Dataset entries:
++++++
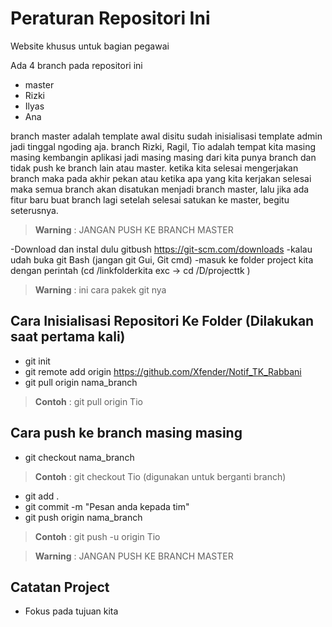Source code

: # Peraturan Repositori Ini
Website khusus untuk bagian pegawai

Ada 4 branch pada repositori ini
- master
- Rizki
- Ilyas
- Ana

branch master adalah template awal disitu sudah inisialisasi template admin jadi
tinggal ngoding aja.
branch Rizki, Ragil, Tio adalah tempat kita masing masing kembangin aplikasi
jadi masing masing dari kita punya branch dan tidak push ke branch lain atau master.
ketika kita selesai mengerjakan branch maka pada akhir pekan atau ketika apa yang
kita kerjakan selesai maka semua branch akan disatukan menjadi branch master,
lalu jika ada fitur baru buat branch lagi setelah selesai satukan ke master, begitu seterusnya.

> __Warning__ : JANGAN PUSH KE BRANCH MASTER

-Download dan instal dulu gitbush https://git-scm.com/downloads
-kalau udah buka git Bash (jangan git Gui, Git cmd)
-masuk ke folder project kita dengan perintah (cd /linkfolderkita   exc -> cd /D/projecttk )

> __Warning__ : ini cara pakek git nya

## Cara Inisialisasi Repositori Ke Folder (Dilakukan saat pertama kali)
- git init
- git remote add origin https://github.com/Xfender/Notif_TK_Rabbani
- git pull origin nama_branch
> __Contoh__ : git pull origin Tio

## Cara push ke branch masing masing
- git checkout nama_branch
> __Contoh__ : git checkout Tio (digunakan untuk berganti branch)
- git add .
- git commit -m "Pesan anda kepada tim"
- git push origin nama_branch
> __Contoh__ : git push -u origin Tio

> __Warning__ : JANGAN PUSH KE BRANCH MASTER


## Catatan Project
- Fokus pada tujuan kita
++++++
Task brief: Every entry above should be written out again verbatim, with no pictures included.

Output for this task:
Source code

: # Peraturan Repositori Ini
Website khusus untuk bagian pegawai

Ada 4 branch pada repositori ini
- master
- Rizki
- Ilyas
- Ana

branch master adalah template awal disitu sudah inisialisasi template admin jadi
tinggal ngoding aja.
branch Rizki, Ragil, Tio adalah tempat kita masing masing kembangin aplikasi
jadi masing masing dari kita punya branch dan tidak push ke branch lain atau master.
ketika kita selesai mengerjakan branch maka pada akhir pekan atau ketika apa yang
kita kerjakan selesai maka semua branch akan disatukan menjadi branch master,
lalu jika ada fitur baru buat branch lagi setelah selesai satukan ke master, begitu seterusnya.

> __Warning__ : JANGAN PUSH KE BRANCH MASTER

-Download dan instal dulu gitbush https://git-scm.com/downloads
-kalau udah buka git Bash (jangan git Gui, Git cmd)
-masuk ke folder project kita dengan perintah (cd /linkfolderkita   exc -> cd /D/projecttk )

> __Warning__ : ini cara pakek git nya

## Cara Inisialisasi Repositori Ke Folder (Dilakukan saat pertama kali)
- git init
- git remote add origin https://github.com/Xfender/Notif_TK_Rabbani
- git pull origin nama_branch
> __Contoh__ : git pull origin Tio

## Cara push ke branch masing masing
- git checkout nama_branch
> __Contoh__ : git checkout Tio (digunakan untuk berganti branch)
- git add .
- git commit -m "Pesan anda kepada tim"
- git push origin nama_branch
> __Contoh__ : git push -u origin Tio

> __Warning__ : JANGAN PUSH KE BRANCH MASTER


## Catatan Project
- Fokus pada tujuan kita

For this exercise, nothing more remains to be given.